=== Begin Enclosure ===
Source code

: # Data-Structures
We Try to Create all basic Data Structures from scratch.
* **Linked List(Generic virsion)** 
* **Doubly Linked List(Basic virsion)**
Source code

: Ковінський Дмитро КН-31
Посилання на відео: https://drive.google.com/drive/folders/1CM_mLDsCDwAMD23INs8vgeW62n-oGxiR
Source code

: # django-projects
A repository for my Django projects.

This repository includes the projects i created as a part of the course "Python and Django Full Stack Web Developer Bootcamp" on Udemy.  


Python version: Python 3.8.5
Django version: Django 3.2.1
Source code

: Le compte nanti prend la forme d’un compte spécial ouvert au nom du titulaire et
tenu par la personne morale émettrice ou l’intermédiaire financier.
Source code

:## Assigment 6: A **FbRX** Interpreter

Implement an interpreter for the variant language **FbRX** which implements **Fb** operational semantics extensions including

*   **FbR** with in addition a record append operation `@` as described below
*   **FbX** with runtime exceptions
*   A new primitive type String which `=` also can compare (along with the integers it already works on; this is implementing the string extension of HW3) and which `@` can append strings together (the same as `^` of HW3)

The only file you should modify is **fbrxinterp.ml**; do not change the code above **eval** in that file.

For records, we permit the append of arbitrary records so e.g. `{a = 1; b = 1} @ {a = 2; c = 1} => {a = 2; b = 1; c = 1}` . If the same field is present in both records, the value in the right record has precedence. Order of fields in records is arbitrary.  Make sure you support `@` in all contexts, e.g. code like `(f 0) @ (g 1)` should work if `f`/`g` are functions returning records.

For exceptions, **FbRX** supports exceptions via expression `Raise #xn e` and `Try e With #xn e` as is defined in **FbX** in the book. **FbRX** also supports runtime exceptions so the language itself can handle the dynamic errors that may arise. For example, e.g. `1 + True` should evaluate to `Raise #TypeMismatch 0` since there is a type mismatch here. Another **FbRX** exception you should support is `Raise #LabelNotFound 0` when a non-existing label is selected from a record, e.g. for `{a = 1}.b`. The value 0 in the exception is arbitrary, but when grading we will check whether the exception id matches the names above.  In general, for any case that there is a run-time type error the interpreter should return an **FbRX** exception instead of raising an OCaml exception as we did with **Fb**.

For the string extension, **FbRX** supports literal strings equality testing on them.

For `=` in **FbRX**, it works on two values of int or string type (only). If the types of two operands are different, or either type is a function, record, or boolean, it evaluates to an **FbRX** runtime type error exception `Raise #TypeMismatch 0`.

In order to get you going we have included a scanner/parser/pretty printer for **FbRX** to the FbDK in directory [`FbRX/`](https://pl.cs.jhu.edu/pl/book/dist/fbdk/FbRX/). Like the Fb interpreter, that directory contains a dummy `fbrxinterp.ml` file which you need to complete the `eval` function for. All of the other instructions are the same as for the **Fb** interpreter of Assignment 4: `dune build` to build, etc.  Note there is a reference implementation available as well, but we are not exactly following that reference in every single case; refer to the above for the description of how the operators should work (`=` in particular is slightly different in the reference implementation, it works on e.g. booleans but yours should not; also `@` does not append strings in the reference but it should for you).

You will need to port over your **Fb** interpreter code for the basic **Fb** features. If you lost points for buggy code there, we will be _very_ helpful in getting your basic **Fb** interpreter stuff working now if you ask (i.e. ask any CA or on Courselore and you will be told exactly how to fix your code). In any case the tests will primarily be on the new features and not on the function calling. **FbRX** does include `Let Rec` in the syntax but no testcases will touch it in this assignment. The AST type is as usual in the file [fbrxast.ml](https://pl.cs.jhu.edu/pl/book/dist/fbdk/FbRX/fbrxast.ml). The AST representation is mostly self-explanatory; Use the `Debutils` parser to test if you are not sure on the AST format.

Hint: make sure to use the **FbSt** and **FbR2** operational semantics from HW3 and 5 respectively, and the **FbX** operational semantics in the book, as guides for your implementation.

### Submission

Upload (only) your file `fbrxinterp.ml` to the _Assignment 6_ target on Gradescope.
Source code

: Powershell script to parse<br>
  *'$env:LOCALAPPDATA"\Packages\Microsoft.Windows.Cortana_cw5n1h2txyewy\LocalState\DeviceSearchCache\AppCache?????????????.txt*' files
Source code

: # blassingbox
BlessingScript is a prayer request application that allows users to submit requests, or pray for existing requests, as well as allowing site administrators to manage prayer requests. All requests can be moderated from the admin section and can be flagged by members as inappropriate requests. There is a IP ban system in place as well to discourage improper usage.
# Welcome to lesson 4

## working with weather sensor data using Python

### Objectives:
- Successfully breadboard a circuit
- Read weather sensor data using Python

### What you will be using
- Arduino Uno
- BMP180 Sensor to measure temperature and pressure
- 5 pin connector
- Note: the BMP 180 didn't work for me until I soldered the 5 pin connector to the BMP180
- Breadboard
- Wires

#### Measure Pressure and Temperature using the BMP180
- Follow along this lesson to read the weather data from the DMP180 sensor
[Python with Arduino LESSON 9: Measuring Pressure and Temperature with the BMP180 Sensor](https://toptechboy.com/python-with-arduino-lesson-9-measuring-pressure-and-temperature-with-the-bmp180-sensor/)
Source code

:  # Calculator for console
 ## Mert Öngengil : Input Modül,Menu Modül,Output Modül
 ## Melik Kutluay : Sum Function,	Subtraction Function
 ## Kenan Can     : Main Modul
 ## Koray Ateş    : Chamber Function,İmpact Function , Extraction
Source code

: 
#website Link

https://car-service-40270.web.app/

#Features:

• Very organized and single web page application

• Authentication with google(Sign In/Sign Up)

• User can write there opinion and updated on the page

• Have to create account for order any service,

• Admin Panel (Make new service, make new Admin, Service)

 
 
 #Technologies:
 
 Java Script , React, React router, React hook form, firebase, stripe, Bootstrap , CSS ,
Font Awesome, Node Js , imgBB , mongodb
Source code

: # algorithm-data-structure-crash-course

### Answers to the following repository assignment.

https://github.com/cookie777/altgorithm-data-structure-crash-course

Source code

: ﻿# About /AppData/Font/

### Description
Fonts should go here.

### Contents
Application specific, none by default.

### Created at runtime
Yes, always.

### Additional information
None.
=== End Enclosure ===
• **Instructions for the task**: Each line above that contains the word "List" must be copied.

• **Output for this exercise**:
* **Linked List(Generic virsion)** 
* **Doubly Linked List(Basic virsion)**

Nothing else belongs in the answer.